*Assignment*. For the data below, please report each line where the word "null" is found.

*** Available records Section Begins ***

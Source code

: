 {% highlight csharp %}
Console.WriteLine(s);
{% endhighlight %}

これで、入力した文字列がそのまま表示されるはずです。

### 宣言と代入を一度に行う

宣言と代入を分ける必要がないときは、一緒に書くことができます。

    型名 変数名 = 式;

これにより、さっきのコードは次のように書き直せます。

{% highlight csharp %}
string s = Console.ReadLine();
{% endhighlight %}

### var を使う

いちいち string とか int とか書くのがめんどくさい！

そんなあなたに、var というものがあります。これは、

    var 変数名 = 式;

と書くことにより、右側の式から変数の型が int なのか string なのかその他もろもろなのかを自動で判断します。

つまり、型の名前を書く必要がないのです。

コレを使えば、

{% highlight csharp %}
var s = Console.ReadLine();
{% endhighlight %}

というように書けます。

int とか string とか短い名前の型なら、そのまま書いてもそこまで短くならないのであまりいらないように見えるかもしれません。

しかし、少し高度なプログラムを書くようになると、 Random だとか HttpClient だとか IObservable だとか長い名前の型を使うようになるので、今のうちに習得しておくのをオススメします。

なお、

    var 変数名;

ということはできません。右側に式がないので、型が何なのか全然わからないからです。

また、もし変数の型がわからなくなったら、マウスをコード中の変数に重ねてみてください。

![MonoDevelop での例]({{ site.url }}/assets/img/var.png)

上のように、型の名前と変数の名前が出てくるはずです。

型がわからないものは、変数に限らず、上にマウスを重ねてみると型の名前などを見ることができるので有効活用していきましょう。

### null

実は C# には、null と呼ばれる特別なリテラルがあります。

*** Available records Section Ends ***

*Exercise answer*.
### null
実は C# には、null と呼ばれる特別なリテラルがあります。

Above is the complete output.